## [PROBLEM DETAILS]
When copying the entries below, leave out every picture and keep the rest exact.

[Stored data entries]
Start of Block
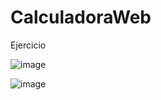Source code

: # CalculadoraWeb
Ejercicio


![image](https://user-images.githubusercontent.com/77822936/130383322-6ff59c3f-12e5-4e57-a20a-7bef0d4e27af.png)

![image](https://user-images.githubusercontent.com/77822936/130383380-0986832e-6ed7-4218-b7ad-ad08ae0c3f55.png)
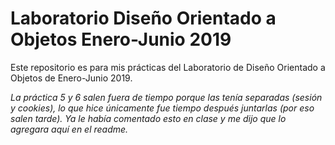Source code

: # Laboratorio Diseño Orientado a Objetos Enero-Junio 2019 #
Este repositorio es para mis prácticas del Laboratorio de Diseño Orientado a Objetos de Enero-Junio 2019.

*La práctica 5 y 6 salen fuera de tiempo porque las tenía separadas (sesión y cookies), lo que hice únicamente fue tiempo después juntarlas (por eso salen tarde). Ya le había comentado esto en clase y me dijo que lo agregara aquí en el readme.*
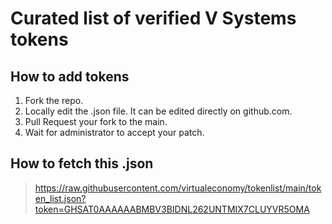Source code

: # Curated list of verified V Systems tokens

## How to add tokens

1. Fork the repo.
2. Locally edit the .json file. It can be edited directly on github.com.
3. Pull Request your fork to the main.
4. Wait for administrator to accept your patch.


## How to fetch this .json

> https://raw.githubusercontent.com/virtualeconomy/tokenlist/main/token_list.json?token=GHSAT0AAAAAABMBV3BIDNL262UNTMIX7CLUYVR5OMA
End of Block
## [RESPONSE TO THE TASK]
Source code

: # CalculadoraWeb
Ejercicio


![image](https://user-images.githubusercontent.com/77822936/130383322-6ff59c3f-12e5-4e57-a20a-7bef0d4e27af.png)

![image](https://user-images.githubusercontent.com/77822936/130383380-0986832e-6ed7-4218-b7ad-ad08ae0c3f55.png)
Source code

: # Laboratorio Diseño Orientado a Objetos Enero-Junio 2019 #
Este repositorio es para mis prácticas del Laboratorio de Diseño Orientado a Objetos de Enero-Junio 2019.

*La práctica 5 y 6 salen fuera de tiempo porque las tenía separadas (sesión y cookies), lo que hice únicamente fue tiempo después juntarlas (por eso salen tarde). Ya le había comentado esto en clase y me dijo que lo agregara aquí en el readme.*
Source code

: # Curated list of verified V Systems tokens

## How to add tokens

1. Fork the repo.
2. Locally edit the .json file. It can be edited directly on github.com.
3. Pull Request your fork to the main.
4. Wait for administrator to accept your patch.


## How to fetch this .json

> https://raw.githubusercontent.com/virtualeconomy/tokenlist/main/token_list.json?token=GHSAT0AAAAAABMBV3BIDNL262UNTMIX7CLUYVR5OMA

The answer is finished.